Local car dealerships have been running a blitz of advertisements here in my local town over the last several weeks in an effort to move inventory before the end of the year. One thing I detest about car advertisements is the notion of “affordable payments.” As if the final cost of the automobile is irrelevant. What matters is whether or not buyers can afford the monthly payment.
And this monthly payment mentality is not limited to the car-buying business. Blue Hippo computers has gotten in on the act, too. A fellow blogger recently posted about Blue Hippo computers, a company that “helps” people “afford” computers by offering a monthly payment plan. In fact, Blue Hippo is selling inferior, over-priced products through some sort of bastardized layaway or rent-to-own plan. Here’s an excerpt from his article; first a message from the Blue Hippo site, and then his comparison:
Unlike other financial companies, BlueHippo® doesn’t check your credit and measure you based on some score. Since we don’t check your credit, we do ask that you build a credit history with us by paying a $99.00 initial fee, followed by 52 weeks of consecutive layaway payments of $39.99. After 13 weeks we can then offer to finance the balance of your purchase price, order your computer, and have it shipped directly to your home via UPS or FedEx. It’s that simple!
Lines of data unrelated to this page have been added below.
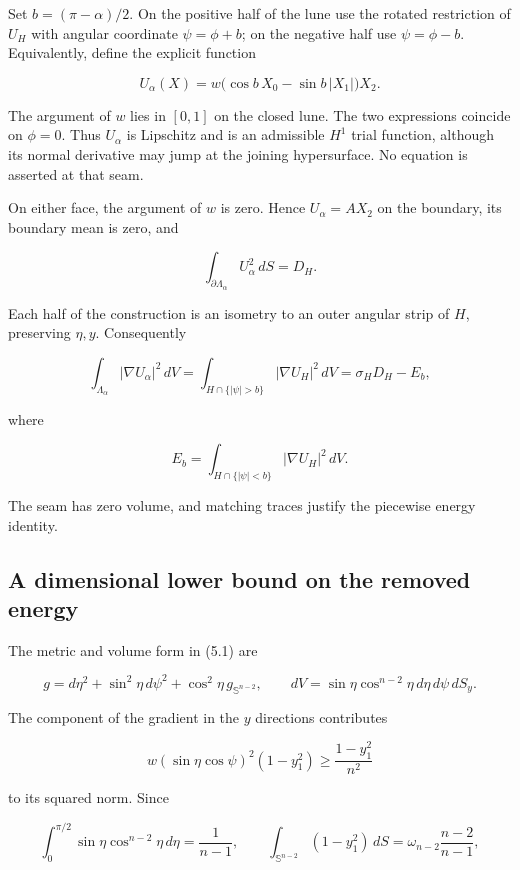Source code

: \documentclass[11pt]{article}
\begin{document}
Set \(b=(\pi-\alpha)/2\). On the positive half of the lune use the
rotated restriction of \(U_H\) with angular coordinate \(\psi=\phi+b\);
on the negative half use \(\psi=\phi-b\). Equivalently, define the
explicit function

\[
U_\alpha(X)=w\bigl(\cos b\,X_0-\sin b\,|X_1|\bigr)X_2.
\tag{5.8}
\]

The argument of \(w\) lies in \([0,1]\) on the closed lune. The two
expressions coincide on \(\phi=0\). Thus \(U_\alpha\) is Lipschitz and
is an admissible \(H^1\) trial function, although its normal derivative
may jump at the joining hypersurface. No equation is asserted at that
seam.

On either face, the argument of \(w\) is zero. Hence \(U_\alpha=AX_2\)
on the boundary, its boundary mean is zero, and

\[
\int_{\partial\Lambda_\alpha}U_\alpha^2\,dS=D_H.
\tag{5.9}
\]

Each half of the construction is an isometry to an outer angular strip
of \(H\), preserving \(\eta,y\). Consequently

\[
\int_{\Lambda_\alpha}|\nabla U_\alpha|^2\,dV
=\int_{H\cap\{|\psi|>b\}}|\nabla U_H|^2\,dV
=\sigma_HD_H-E_b,
\tag{5.10}
\]

where

\[
E_b=\int_{H\cap\{|\psi|<b\}}|\nabla U_H|^2\,dV.
\tag{5.11}
\]

The seam has zero volume, and matching traces justify the piecewise
energy identity.

\subsection{A dimensional lower bound on the removed
energy}\label{a-dimensional-lower-bound-on-the-removed-energy}

The metric and volume form in (5.1) are

\[
g=d\eta^2+\sin^2\eta\,d\psi^2+\cos^2\eta\,g_{\mathbb S^{n-2}},
\qquad
dV=\sin\eta\cos^{n-2}\eta\,d\eta\,d\psi\,dS_y.
\tag{5.12}
\]

The component of the gradient in the \(y\) directions contributes

\[
w(\sin\eta\cos\psi)^2(1-y_1^2)
\geq \frac{1-y_1^2}{n^2}
\tag{5.13}
\]

to its squared norm. Since

\[
\int_0^{\pi/2}\sin\eta\cos^{n-2}\eta\,d\eta=\frac1{n-1},
\qquad
\int_{\mathbb S^{n-2}}(1-y_1^2)\,dS
=\omega_{n-2}\frac{n-2}{n-1},
\tag{5.14}
\]
\end{document}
After reading this, my first question was “So how much do you pay for the laptop?”. Based on the above, assuming you use their layaway program, you’ll pay $99 + (39.99 * 52 weeks) = $2178.48. I’ve read that the $39.99 is for the desktop and that the laptop is actually $49.99 for 52 weeks making the laptop $2599.48.
As he points out later in the article you can get “a faster processor and double the hard drive space” at a site like Dell. So why would anyone even consider doing business with Blue Hippo? Because they offer a monthly payment plan. That’s it. Forget the fact you will pay many times the cost of a comparable computer.
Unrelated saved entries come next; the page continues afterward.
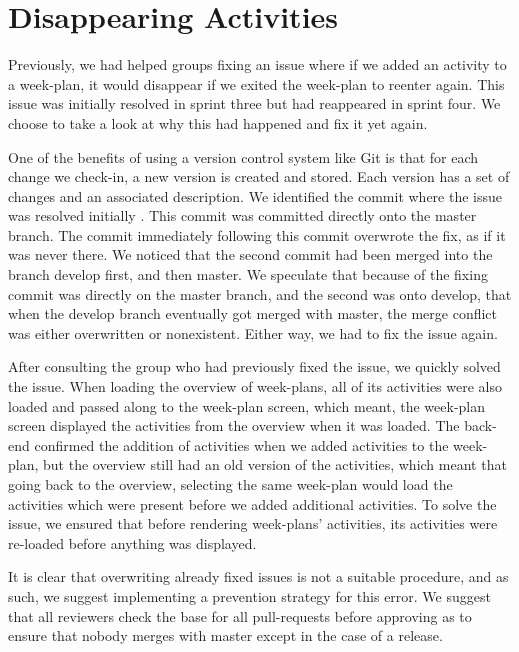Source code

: \section{Disappearing Activities}

Previously, we had helped groups fixing an issue where if we added an activity to a week-plan, it would disappear if we exited the week-plan to reenter again. This issue was initially resolved in sprint three but had reappeared in sprint four. We choose to take a look at why this had happened and fix it yet again.

One of the benefits of using a version control system like Git is that for each change we check-in, a new version is created and stored. Each version has a set of changes and an associated description. We identified the commit where the issue was resolved initially \cite{weekplan_issue_257_fix}. This commit was committed directly onto the master branch. The commit immediately following this commit \cite{weekplan_issue_257_fix-2}  overwrote the fix, as if it was never there. We noticed that the second commit had been merged into the branch develop first, and then master. We speculate that because of the fixing commit was directly on the master branch, and the second was onto develop, that when the develop branch eventually got merged with master, the merge conflict was either overwritten or nonexistent. Either way, we had to fix the issue again. 

After consulting the group who had previously fixed the issue, we quickly solved the issue. When loading the overview of week-plans, all of its activities were also loaded and passed along to the week-plan screen, which meant, the week-plan screen displayed the activities from the overview when it was loaded. The back-end confirmed the addition of activities when we added activities to the week-plan, but the overview still had an old version of the activities, which meant that going back to the overview, selecting the same week-plan would load the activities which were present before we added additional activities. To solve the issue, we ensured that before rendering week-plans' activities, its activities were re-loaded before anything was displayed.

It is clear that overwriting already fixed issues is not a suitable procedure, and as such, we suggest implementing a prevention strategy for this error. We suggest that all reviewers check the base for all pull-requests before approving as to ensure that nobody merges with master except in the case of a release.
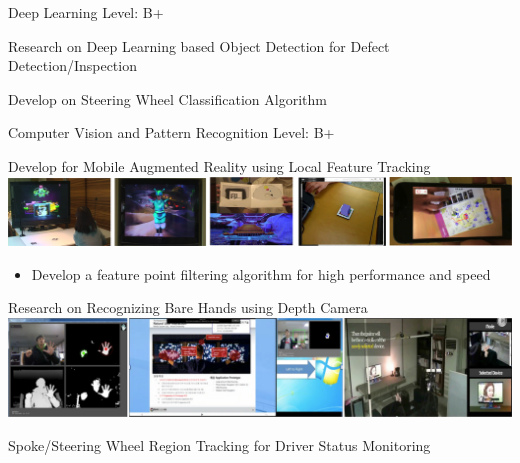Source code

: 


\begin{cventries}
  \cventry
    {Deep Learning} %
    {} %
    {} %
    {Level: B+} %
    {
      \begin{cvitems} %
        \item {Research on Deep Learning based Object Detection for Defect Detection/Inspection}
        \item {Develop on Steering Wheel Classification Algorithm}
      \end{cvitems}
    }

  \cventry
    {Computer Vision and Pattern Recognition} %
    {} %
    {} %
    {Level: B+} %
    {
      \begin{cvitems} %
        \item {Develop for Mobile Augmented Reality using Local Feature Tracking \\
               \includegraphics[width=\linewidth]{resources/ar.png} }
          \begin{itemize}
            \item {Develop a feature point filtering algorithm for high performance and speed}
          \end{itemize}
        \item {Research on Recognizing Bare Hands using Depth Camera \\
               \includegraphics[width=\linewidth]{resources/hand.png} }
        \item {Spoke/Steering Wheel Region Tracking for Driver Status Monitoring}
      \end{cvitems}
    }


\end{cventries}
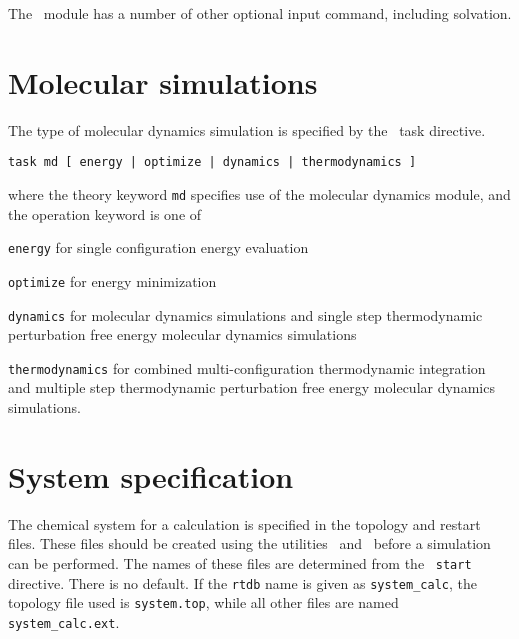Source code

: The \prepare\ module has a number of other optional input command,
including solvation.

\section{Molecular simulations}
The type of molecular dynamics simulation is specified by the
\nwchem\ task directive.
\begin{verbatim}
task md [ energy | optimize | dynamics | thermodynamics ]
\end{verbatim}
where the theory keyword {\tt md} specifies use of the molecular
dynamics module, and the operation keyword is one of
\begin{description}
\item
{\tt energy} for single configuration energy evaluation
\item
{\tt optimize} for energy minimization
\item
{\tt dynamics} for molecular dynamics simulations and single step
thermodynamic perturbation free energy molecular dynamics simulations
\item
{\tt thermodynamics} for combined multi-configuration thermodynamic
integration and multiple step thermodynamic perturbation free
energy molecular dynamics simulations.
\end{description}

\section{System specification}
The chemical system for a calculation is specified in the topology
and restart files. These files should be created using the utilities
\nwtop\ and \nwrst\ before a simulation can be performed.
The names of these files are determined from the \nwchem\ \verb+start+ 
directive.
There is no default. If the \verb+rtdb+ name is given as {\tt system\_calc},
the topology file used is {\tt system.top}, while all other files
are named {\tt system\_calc.ext}.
The only way to win at finances long term is to break this monthly payment mentality. With the exception of large expenditures such as a house, just about everything else in our life can be paid for in full, up front, at the time of the purchase. Doing so may change your ownership time line, but there is nothing wrong with delaying gratification for the satisfaction of avoiding a new debt.
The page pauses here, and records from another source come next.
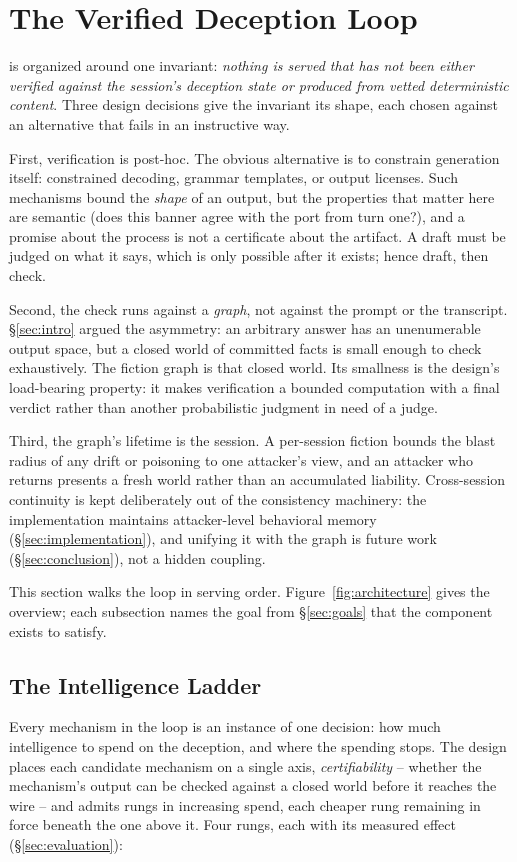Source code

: \section{The Verified Deception Loop}
\label{sec:design}

\RAGIN is organized around one invariant: \emph{nothing is served that has
not been either verified against the session's deception state or produced
from vetted deterministic content}. Three design decisions give the
invariant its shape, each chosen against an alternative that fails in an
instructive way.

First, verification is post-hoc. The obvious alternative is to constrain
generation itself: constrained decoding, grammar templates, or output
licenses. Such mechanisms bound the \emph{shape} of an output, but the
properties that matter here are semantic (does this banner agree with the
port from turn one?), and a promise about the process is not a
certificate about the artifact. A draft must be judged on what it says,
which is only possible after it exists; hence draft, then check.

Second, the check runs against a \emph{graph}, not against the prompt or
the transcript. \S\ref{sec:intro} argued the asymmetry: an arbitrary
answer has an unenumerable output space, but a closed world of committed
facts is small enough to check exhaustively. The fiction graph is that
closed world. Its smallness is the design's load-bearing property: it
makes verification a bounded computation with a final verdict rather
than another probabilistic judgment in need of a judge.

Third, the graph's lifetime is the session. A per-session fiction bounds
the blast radius of any drift or poisoning to one attacker's view, and an
attacker who returns presents a fresh world rather than an accumulated
liability. Cross-session continuity is kept deliberately out of the
consistency machinery: the implementation maintains attacker-level
behavioral memory (\S\ref{sec:implementation}), and unifying it with the
graph is future work (\S\ref{sec:conclusion}), not a hidden coupling.

This section walks the loop in serving
order. Figure~\ref{fig:architecture} gives the overview; each subsection
names the goal from \S\ref{sec:goals} that the component exists to satisfy.

\subsection{The Intelligence Ladder}
\label{sec:ladder}
Every mechanism in the loop is an instance of one decision: how much
intelligence to spend on the deception, and where the spending stops.
The design places each candidate mechanism on a single axis,
\emph{certifiability} -- whether the mechanism's output can be checked
against a closed world before it reaches the wire -- and admits rungs in
increasing spend, each cheaper rung remaining in force beneath the one
above it. Four rungs, each with its measured effect
(\S\ref{sec:evaluation}):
Next time you are considering a large purchase and considering a monthly payment option, inspect the terms of the deal. Chances are you will be paying much more for the opportunity to make payments rather than paying in full on the day of the purchase. Trust me, stores, car dealerships and banks are not doing you any favors for offering monthly payments (plus interest) for many months, despite how nice their advertising sounds.